[Plain-text document sources]
========

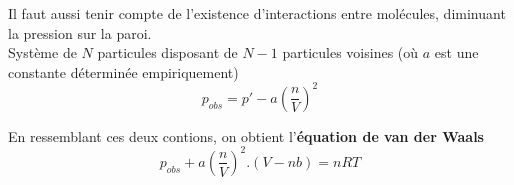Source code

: \documentclass[british,french,11pt, a4paper, openany]{book}
\begin{document}
	Il faut aussi tenir compte de l'existence d'interactions entre molécules, diminuant la pression sur la paroi.\\
	Système de $N$ particules disposant de $N-1$ particules voisines (où $a$ est une constante déterminée empiriquement)
	$$p_{obs} = p' - a\left(\frac{n}{V}\right)^2$$
	
	En ressemblant ces deux contions, on obtient l'\textbf{équation de van der Waals}
	$$p_{obs} + a\left(\frac{n}{V}\right)^2 .\left(V -nb\right) = nRT$$
	
	
	
	
	\appendix
	
	
\end{document}
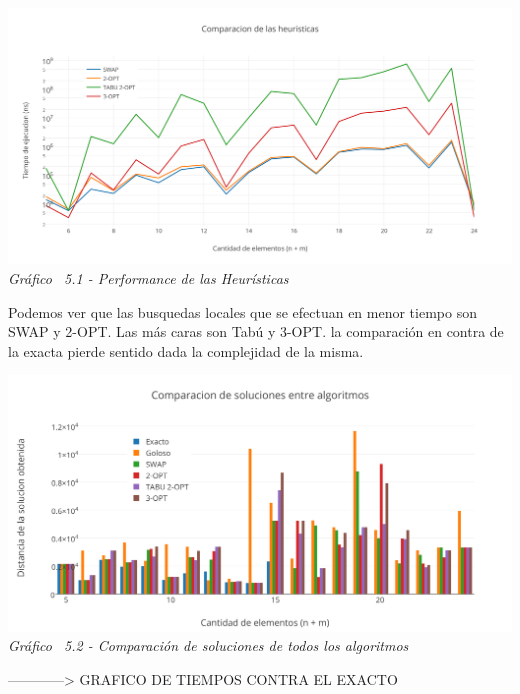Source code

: \vspace*{0.3cm} \vspace*{0.3cm}
  \begin{center}
 \includegraphics[scale=0.5]{./EJ5/medicion.png}\\
 {\textit{Gráfico \ 5.1 - Performance de las Heur\'isticas}}
  \end{center}
  \vspace*{0.3cm}


Podemos ver que las busquedas locales que se efectuan en menor tiempo son SWAP y 2-OPT. Las más caras son Tabú y 3-OPT. la comparación en contra de la exacta pierde sentido dada la complejidad de la misma.


\vspace*{0.3cm} \vspace*{0.3cm}
  \begin{center}
 \includegraphics[scale=0.5]{./EJ5/comparativo.png}\\
 {\textit{Gráfico \ 5.2 - Comparaci\'on de soluciones de todos los algoritmos}}
  \end{center}
  \vspace*{0.3cm}
  
  
  
  ------------> GRAFICO DE TIEMPOS CONTRA EL EXACTO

========

ASSIGNED TASK: Look through the data above for lines holding the word "Gráfico". State how many there are and nothing else.

PROBLEM SOLUTION: 2